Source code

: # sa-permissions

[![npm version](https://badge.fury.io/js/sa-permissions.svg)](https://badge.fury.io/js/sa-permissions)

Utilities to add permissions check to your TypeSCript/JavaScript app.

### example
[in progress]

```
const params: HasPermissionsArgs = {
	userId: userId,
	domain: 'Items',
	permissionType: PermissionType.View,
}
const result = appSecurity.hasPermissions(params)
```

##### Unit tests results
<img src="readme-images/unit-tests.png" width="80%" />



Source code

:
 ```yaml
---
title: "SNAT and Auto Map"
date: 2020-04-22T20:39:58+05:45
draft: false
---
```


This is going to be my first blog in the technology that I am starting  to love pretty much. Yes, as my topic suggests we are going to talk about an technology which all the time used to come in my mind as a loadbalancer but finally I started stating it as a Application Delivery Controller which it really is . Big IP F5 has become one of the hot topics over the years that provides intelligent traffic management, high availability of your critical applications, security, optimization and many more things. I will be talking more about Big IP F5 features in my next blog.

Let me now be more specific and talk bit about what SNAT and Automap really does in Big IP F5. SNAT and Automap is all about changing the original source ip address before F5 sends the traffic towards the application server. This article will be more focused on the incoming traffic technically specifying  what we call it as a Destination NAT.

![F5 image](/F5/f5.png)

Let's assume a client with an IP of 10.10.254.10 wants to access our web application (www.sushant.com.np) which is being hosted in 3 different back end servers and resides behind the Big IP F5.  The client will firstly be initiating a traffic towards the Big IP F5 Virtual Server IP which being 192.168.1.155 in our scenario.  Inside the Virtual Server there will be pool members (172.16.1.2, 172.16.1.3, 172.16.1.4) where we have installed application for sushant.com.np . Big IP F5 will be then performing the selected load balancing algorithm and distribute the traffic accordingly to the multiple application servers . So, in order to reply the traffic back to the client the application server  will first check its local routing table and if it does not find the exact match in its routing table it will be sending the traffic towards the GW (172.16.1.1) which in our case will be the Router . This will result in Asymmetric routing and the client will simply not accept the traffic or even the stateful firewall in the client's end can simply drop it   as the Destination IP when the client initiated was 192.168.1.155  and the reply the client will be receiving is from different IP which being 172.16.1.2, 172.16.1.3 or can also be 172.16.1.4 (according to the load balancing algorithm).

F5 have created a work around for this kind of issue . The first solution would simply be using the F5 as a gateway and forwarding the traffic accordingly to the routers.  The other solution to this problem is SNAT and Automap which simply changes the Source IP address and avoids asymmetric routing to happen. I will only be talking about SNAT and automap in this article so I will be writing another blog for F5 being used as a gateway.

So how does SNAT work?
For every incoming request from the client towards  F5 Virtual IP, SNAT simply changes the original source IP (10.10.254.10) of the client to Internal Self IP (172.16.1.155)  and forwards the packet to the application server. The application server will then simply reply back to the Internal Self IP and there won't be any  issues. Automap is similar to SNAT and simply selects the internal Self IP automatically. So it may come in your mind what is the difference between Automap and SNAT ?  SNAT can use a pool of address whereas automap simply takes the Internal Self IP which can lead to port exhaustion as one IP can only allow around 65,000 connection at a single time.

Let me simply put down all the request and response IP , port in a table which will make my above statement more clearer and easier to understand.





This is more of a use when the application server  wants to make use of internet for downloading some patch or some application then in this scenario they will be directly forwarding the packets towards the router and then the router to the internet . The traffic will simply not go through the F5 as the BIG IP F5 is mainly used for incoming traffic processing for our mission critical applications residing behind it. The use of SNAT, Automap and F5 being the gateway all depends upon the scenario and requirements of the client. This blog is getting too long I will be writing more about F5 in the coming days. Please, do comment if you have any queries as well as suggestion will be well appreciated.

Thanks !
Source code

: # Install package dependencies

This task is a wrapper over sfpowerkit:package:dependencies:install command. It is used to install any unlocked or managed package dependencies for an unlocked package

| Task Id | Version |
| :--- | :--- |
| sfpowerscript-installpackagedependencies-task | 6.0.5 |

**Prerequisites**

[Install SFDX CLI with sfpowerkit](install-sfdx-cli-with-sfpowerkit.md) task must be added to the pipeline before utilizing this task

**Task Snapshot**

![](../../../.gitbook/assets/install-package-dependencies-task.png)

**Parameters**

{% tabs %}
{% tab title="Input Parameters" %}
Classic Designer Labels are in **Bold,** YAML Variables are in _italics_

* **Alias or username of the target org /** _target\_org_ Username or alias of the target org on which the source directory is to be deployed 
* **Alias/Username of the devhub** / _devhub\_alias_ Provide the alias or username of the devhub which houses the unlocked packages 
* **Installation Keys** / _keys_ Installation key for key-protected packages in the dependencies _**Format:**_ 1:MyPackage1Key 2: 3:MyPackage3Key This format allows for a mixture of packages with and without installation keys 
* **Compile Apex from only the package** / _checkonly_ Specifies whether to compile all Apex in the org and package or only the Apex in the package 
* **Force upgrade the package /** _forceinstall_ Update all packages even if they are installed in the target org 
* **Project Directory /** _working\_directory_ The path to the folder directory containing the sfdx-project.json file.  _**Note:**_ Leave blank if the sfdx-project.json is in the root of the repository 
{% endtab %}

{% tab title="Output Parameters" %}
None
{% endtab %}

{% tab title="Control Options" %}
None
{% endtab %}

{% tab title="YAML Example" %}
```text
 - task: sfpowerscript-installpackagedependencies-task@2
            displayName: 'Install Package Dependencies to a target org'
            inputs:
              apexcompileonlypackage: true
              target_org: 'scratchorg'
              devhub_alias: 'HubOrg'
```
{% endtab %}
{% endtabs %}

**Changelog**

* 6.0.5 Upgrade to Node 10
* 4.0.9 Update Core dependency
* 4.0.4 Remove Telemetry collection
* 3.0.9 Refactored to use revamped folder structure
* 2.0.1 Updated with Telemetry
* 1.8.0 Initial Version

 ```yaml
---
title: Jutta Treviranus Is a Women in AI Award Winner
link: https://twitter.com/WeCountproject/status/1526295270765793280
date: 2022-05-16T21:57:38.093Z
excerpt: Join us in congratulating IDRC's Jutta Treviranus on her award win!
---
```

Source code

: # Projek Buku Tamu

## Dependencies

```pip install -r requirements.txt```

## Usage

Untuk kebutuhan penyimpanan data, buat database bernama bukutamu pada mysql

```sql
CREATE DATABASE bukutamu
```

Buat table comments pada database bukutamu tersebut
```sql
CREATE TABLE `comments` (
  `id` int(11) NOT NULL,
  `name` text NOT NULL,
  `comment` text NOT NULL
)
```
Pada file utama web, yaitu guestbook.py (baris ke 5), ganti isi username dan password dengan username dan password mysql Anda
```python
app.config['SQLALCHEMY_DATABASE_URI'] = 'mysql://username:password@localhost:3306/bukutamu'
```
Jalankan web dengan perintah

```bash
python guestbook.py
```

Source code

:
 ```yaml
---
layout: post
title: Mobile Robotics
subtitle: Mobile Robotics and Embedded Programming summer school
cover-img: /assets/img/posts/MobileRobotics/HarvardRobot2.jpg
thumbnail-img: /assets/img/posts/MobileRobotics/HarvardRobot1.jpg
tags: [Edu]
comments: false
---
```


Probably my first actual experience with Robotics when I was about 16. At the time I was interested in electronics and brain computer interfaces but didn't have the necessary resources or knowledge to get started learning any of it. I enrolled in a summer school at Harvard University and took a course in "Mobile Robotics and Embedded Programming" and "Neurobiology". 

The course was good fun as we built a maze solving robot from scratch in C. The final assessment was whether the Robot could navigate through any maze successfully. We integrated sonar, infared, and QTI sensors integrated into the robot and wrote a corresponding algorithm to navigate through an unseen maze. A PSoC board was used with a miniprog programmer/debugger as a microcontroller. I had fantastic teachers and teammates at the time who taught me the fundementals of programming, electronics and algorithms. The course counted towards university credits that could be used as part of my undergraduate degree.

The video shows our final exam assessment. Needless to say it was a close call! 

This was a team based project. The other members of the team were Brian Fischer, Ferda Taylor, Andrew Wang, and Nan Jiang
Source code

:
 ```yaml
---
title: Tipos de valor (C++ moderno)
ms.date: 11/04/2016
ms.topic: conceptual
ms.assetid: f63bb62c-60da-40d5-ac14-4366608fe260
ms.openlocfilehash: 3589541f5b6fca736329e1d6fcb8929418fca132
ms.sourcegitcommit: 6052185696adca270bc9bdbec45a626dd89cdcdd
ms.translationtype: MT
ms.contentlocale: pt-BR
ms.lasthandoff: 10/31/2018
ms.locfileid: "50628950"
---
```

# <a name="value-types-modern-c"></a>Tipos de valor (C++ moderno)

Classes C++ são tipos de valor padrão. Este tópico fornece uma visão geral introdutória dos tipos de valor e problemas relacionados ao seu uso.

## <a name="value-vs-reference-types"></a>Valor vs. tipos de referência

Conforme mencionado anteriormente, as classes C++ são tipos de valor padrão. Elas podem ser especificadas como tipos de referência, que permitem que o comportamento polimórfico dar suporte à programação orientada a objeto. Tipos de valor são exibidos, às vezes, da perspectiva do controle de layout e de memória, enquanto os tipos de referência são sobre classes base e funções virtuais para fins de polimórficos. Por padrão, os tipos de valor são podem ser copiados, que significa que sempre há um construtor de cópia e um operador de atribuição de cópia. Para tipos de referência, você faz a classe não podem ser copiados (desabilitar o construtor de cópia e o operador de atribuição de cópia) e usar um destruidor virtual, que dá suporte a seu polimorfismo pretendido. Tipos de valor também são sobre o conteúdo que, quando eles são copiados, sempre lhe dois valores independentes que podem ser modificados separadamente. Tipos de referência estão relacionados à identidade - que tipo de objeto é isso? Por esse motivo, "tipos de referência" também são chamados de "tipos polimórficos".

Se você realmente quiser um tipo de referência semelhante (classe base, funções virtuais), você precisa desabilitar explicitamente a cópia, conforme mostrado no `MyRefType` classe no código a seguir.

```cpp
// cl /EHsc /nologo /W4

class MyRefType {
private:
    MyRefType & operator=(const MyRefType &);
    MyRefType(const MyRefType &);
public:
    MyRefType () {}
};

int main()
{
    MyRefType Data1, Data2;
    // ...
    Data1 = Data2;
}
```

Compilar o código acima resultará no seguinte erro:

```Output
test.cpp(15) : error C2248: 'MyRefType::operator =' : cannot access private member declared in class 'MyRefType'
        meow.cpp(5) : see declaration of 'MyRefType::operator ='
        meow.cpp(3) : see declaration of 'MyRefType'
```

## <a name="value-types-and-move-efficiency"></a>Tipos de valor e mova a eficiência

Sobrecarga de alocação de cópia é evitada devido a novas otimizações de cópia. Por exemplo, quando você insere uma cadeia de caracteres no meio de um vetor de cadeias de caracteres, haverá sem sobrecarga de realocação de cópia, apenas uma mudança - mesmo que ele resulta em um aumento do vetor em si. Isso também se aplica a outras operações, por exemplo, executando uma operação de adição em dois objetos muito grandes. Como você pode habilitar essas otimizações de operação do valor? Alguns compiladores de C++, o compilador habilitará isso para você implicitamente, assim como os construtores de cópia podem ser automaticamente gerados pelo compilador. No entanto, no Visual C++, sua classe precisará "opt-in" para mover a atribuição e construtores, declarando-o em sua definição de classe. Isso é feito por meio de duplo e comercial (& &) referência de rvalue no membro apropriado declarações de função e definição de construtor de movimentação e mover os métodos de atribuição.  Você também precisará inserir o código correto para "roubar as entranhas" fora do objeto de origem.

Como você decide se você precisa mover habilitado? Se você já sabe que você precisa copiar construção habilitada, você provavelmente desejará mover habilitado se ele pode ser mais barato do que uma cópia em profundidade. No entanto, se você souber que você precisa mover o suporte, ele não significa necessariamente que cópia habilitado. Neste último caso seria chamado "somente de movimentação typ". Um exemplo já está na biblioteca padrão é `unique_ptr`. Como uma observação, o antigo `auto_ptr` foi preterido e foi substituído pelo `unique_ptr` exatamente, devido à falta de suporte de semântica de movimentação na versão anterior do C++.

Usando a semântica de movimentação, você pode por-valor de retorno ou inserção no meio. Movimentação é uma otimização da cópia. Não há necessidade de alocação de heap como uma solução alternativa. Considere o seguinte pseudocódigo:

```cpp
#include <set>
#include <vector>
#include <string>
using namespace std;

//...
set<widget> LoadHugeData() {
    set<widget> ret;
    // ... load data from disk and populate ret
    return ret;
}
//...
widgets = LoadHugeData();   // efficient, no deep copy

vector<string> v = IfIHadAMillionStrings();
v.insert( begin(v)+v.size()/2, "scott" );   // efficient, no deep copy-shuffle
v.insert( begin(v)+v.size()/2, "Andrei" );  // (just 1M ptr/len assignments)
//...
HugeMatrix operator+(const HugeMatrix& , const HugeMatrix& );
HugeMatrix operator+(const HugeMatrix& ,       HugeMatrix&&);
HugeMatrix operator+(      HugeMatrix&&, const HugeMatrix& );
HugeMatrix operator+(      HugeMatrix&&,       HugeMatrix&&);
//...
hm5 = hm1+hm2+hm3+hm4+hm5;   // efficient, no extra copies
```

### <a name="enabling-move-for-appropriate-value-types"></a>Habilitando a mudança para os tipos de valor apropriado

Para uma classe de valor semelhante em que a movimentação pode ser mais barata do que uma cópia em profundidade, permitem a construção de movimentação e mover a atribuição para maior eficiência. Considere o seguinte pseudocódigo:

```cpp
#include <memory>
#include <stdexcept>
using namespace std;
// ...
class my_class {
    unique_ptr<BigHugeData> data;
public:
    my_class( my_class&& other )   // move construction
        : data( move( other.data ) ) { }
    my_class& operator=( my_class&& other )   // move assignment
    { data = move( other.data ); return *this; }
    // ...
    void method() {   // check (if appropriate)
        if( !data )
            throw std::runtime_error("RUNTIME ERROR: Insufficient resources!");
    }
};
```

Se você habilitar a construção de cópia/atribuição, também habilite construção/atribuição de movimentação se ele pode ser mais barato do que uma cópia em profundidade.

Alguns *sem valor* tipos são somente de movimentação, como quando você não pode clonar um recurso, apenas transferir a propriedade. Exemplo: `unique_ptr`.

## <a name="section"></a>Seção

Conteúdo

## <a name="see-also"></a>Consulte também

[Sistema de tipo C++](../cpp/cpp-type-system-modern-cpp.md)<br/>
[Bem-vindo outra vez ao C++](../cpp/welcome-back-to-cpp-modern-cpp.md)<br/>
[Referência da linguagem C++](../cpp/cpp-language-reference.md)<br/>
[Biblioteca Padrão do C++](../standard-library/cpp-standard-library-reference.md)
········
Problem details - Across the data shown above, how many lines carry the string "installed"? Reply with the figure by itself.

Solution for this problem - 2